A great sex life is characterized by lots of things. As a sex therapist, I’m an expert on this – and relationships. Oftentimes good sex is the result of things like, an attentive sex partner, staying present in the moment, and knowing what turns you on. But a little known secret that will amplify your sex life greatly, is improving communication in your relationship.
It might not be the first thing you’d add to the list of what a great sex life entails – but it’s an important and effective way of improving your sex life – and here’s why.
Good communication skills are the basis for a healthy and happy relationship or marriage.
After years of living together, it’s easy to think you know your partner inside out – and perhaps, in some ways, you do.
But most of us develop and change throughout life (which is a good thing!), and that means there are likely new sides to your partner to explore, even if you’ve been with each other for ages.
“By improving communication in your relationship you’ll be ensuring both you and your partner feel heard and respected. ”
This leads to a greater understanding of each other’s wants and needs. And when understanding is increased – conflict is decreased
DECREASE In Conflict
Conflict is a part of every relationship. However – there’s a difference between arguing nicely and just plain fighting.
With a good set of communication skills, you can get your point across in a way that facilitates conversation instead of loud insults.
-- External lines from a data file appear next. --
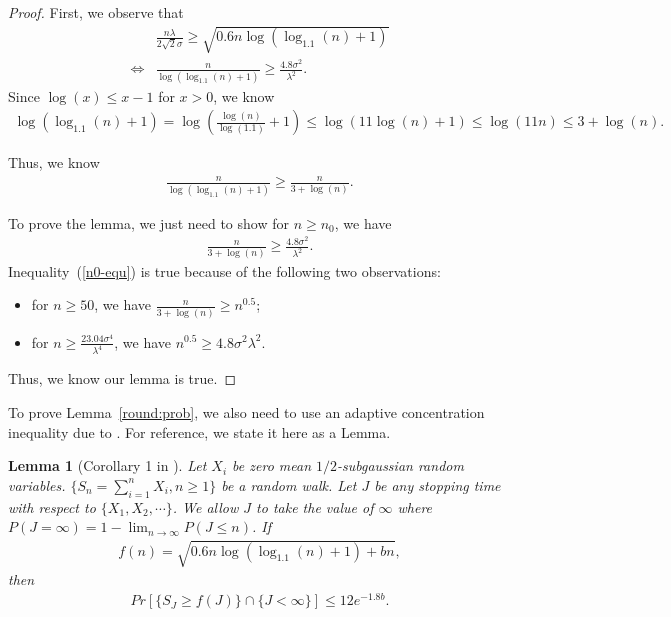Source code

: \documentclass{article}
\newtheorem{lemma}{Lemma}
\begin{document}
\begin{proof}
First, we observe that
\begin{align}
&\frac{n\lambda}{2\sqrt{2}\sigma}\geq \sqrt{0.6n\log(\log_{1.1}(n)+1)} \nonumber \\
\iff &\frac{n}{\log(\log_{1.1}(n)+1)}\geq \frac{4.8\sigma^2}{\lambda^2}. \nonumber 
\end{align}
Since $\log(x)\leq x-1$ for $x>0$, we know 
\begin{align}
\log(\log_{1.1}(n)+1)=\log\left(\frac{\log(n)}{\log(1.1)}+1\right)\leq \log(11\log(n)+1)\leq \log(11n)\leq 3+\log(n). \nonumber
\end{align}

Thus, we know
\begin{align}
\frac{n}{\log(\log_{1.1}(n)+1)}\geq \frac{n}{3+\log(n)}. \nonumber 
\end{align}

To prove the lemma, we just need to show for $n\geq n_{0}$, we have
\begin{align}
\frac{n}{3+\log(n)}\geq \frac{4.8\sigma^2}{\lambda^2}. \label{n0-equ}
\end{align}
Inequality~(\ref{n0-equ}) is true because of the following two observations:
\begin{itemize}
\item for $n\geq 50$, we have $\frac{n}{3+\log(n)}\geq n^{0.5}$;
\item for $n\geq \frac{23.04\sigma^4}{\lambda^4}$, we have $n^{0.5}\geq {4.8\sigma^{2}}{\lambda^{2}}$.
\end{itemize}

Thus, we know our lemma is true.

\end{proof}

To prove Lemma~\ref{round:prob}, we also need to use an adaptive concentration inequality due to \cite{zhao2016adaptive}. For reference, we state it here as a Lemma.

\begin{lemma}[Corollary 1 in \cite{zhao2016adaptive}]
Let $X_{i}$ be zero mean $1/2$-subgaussian random variables. $\{S_{n}=\sum_{i=1}^{n}X_{i},n\geq 1\}$ be a random walk. Let $J$ be any stopping time with respect to $\{X_1,X_2,\cdots\}$. We allow $J$ to take the value of $\infty$ where $P(J=\infty)=1-\lim_{n\rightarrow \infty}P(J\leq n)$. If
\begin{align}
f(n)=\sqrt{0.6n\log(\log_{1.1}(n)+1)+bn}, \nonumber
\end{align}
then
\begin{align}
Pr[\{S_{J}\geq f(J)\}\cap \{J<\infty\}]\leq 12e^{-1.8b}. \nonumber
\end{align}
\label{ACI-inequality}
\end{lemma}
\end{document}
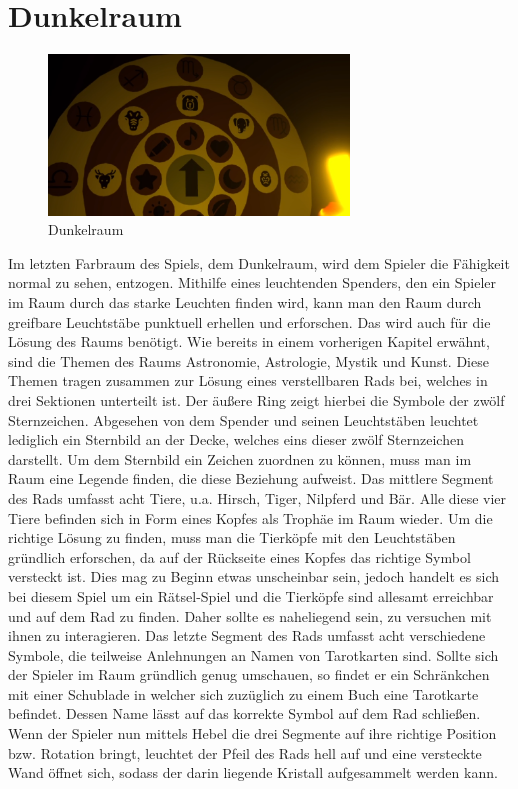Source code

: \section{Dunkelraum}
\begin{figure}
	\vspace*{-0.5cm}
	\includegraphics[width=8cm]{Pictures/Dunkelraum}
	\caption{Dunkelraum}
	\vspace*{-0.5cm}
	\label{fig:dunkelraum}
\end{figure}
Im letzten Farbraum des Spiels, dem Dunkelraum, wird dem Spieler die Fähigkeit normal zu sehen, entzogen. Mithilfe eines leuchtenden Spenders, den ein Spieler im Raum durch das starke Leuchten finden wird, kann man den Raum durch greifbare Leuchtstäbe punktuell erhellen und erforschen. Das wird auch für die Lösung des Raums benötigt. Wie bereits in einem vorherigen Kapitel erwähnt, sind die Themen des Raums Astronomie, Astrologie, Mystik und Kunst. Diese Themen tragen zusammen zur Lösung eines verstellbaren Rads bei, welches in drei Sektionen unterteilt ist. Der äußere Ring zeigt hierbei die Symbole der zwölf Sternzeichen. Abgesehen von dem Spender und seinen Leuchtstäben leuchtet lediglich ein Sternbild an der Decke, welches eins dieser zwölf Sternzeichen darstellt. Um dem Sternbild ein Zeichen zuordnen zu können, muss man im Raum eine Legende finden, die diese Beziehung aufweist. Das mittlere Segment des Rads umfasst acht Tiere, u.a. Hirsch, Tiger, Nilpferd und Bär. Alle diese vier Tiere befinden sich in Form eines Kopfes als Trophäe im Raum wieder. Um die richtige Lösung zu finden, muss man die Tierköpfe mit den Leuchtstäben gründlich erforschen, da auf der Rückseite eines Kopfes das richtige Symbol versteckt ist. Dies mag zu Beginn etwas unscheinbar sein, jedoch handelt es sich bei diesem Spiel um ein Rätsel-Spiel und die Tierköpfe sind allesamt erreichbar und auf dem Rad zu finden. Daher sollte es naheliegend sein, zu versuchen mit ihnen zu interagieren. Das letzte Segment des Rads umfasst acht verschiedene Symbole, die teilweise Anlehnungen an Namen von Tarotkarten sind. Sollte sich der Spieler im Raum gründlich genug umschauen, so findet er ein Schränkchen mit einer Schublade in welcher sich zuzüglich zu einem Buch eine Tarotkarte befindet. Dessen Name lässt auf das korrekte Symbol auf dem Rad schließen. Wenn der Spieler nun mittels Hebel die drei Segmente auf ihre richtige Position bzw. Rotation bringt, leuchtet der Pfeil des Rads hell auf und eine versteckte Wand öffnet sich, sodass der darin liegende Kristall aufgesammelt werden kann.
If you want a better sex life (who doesn’t, right?), improving communication will enable better conflicts – and in turn – less of them. And when you fight less you remember why you fell in love with each other.
REMEMBERING Why You Fell In Love
When you understand each other better and spend less time arguing – you might find yourself being reminded of why you chose each other in the first place.
Memories of how and when you fell in love can be powerful because they reinforce why you’re together.
“When the grass is always greener on the other side, it’s important (in monogamous relationships) to remind one another of why you want to keep on choosing each other day in and day out. Even when times are bad.”
When the lines of communication are open, your partner’s attractive qualities can become more prominent, and this can lead to more attraction in your relationship or marriage.
Attraction is fundamental to great sex. Without it, sex rarely happens.
Improving communication in your relationship can help you open up to your partner’s attractive qualities. When you connect in more positive ways and, perhaps, deeper ways, you become more drawn to one another.
Positive communication patterns leads to a happier relationship. And when you’re both happier, you’re nicer and more generous towards one another.
In effect, you’re reminding your partner of how attractive they are and – simultaneously – you’re being reminded of how attractive you are because of the positive response from your loved one.
This leads to increased intimacy.
Improving communication in your relationship is like a fast track to more intimacy. This is, in part, because communication sort of is your relationship.
Without communication, there’s not much of a basis for your bond.
A deeper knowledge of the other, less arguing, remembering why you fell for one another and experiencing more attraction, is a great foundation for intimacy. And with more intimacy – comes more vulnerability.
This is because true intimacy can prompt you to want to get even closer and delve into your own depths – becoming more vulnerable in the process.
With more intimate connection, it’s easier to be vulnerable with each other as you don’t have to be as nervous about being judged or challenged.
Vulnerability is often overlooked as an important part of a great sex life, and as a sex therapist, I get it.
All the tips in magazines and online publications on sex talk about new positions, exciting sex toys and different types of lube.
Rarely do they mention getting vulnerable as an effective way of improving your sex life.
“But vulnerability is crucial as it’s an important precursor to feeling like you want – and can – communicate sexual likes and dislikes. ”
COMMUNICATION Of Sexual Preferences
With more understanding, less arguing, remembering loved qualities, increased attraction and intimacy, and more vulnerability – comes greater ease with communicating sexual preferences.
When you let your partner know what your sexual likes and dislikes are, you’re increasing the chances of getting what you want during sex. And only when your partner knows what you want, can they make an effort to give you what you desire.
“Great sex can come naturally – especially at the beginning of relationships. But a sex life worth having is often one that’s also worth working for. ”
Even though improving communication in your relationship can lead you down a road to better sex – you need to use the new tools in your toolkit for it to happen.
A lot of clients I see as a clinical sexologist, struggle talking about sex. This can be true even when the sexual issue has been dealt with.
If you’re dreaming of a specific kind of touch or activity – tell your partner.
If you want more intimacy and romance – let your spouse know.
Communication is a much talked about subject, but no amount of knowledge in the world will help you get the sex life you want and deserve, unless you practice communication properly – and this comes with working on improving communication in your relationship.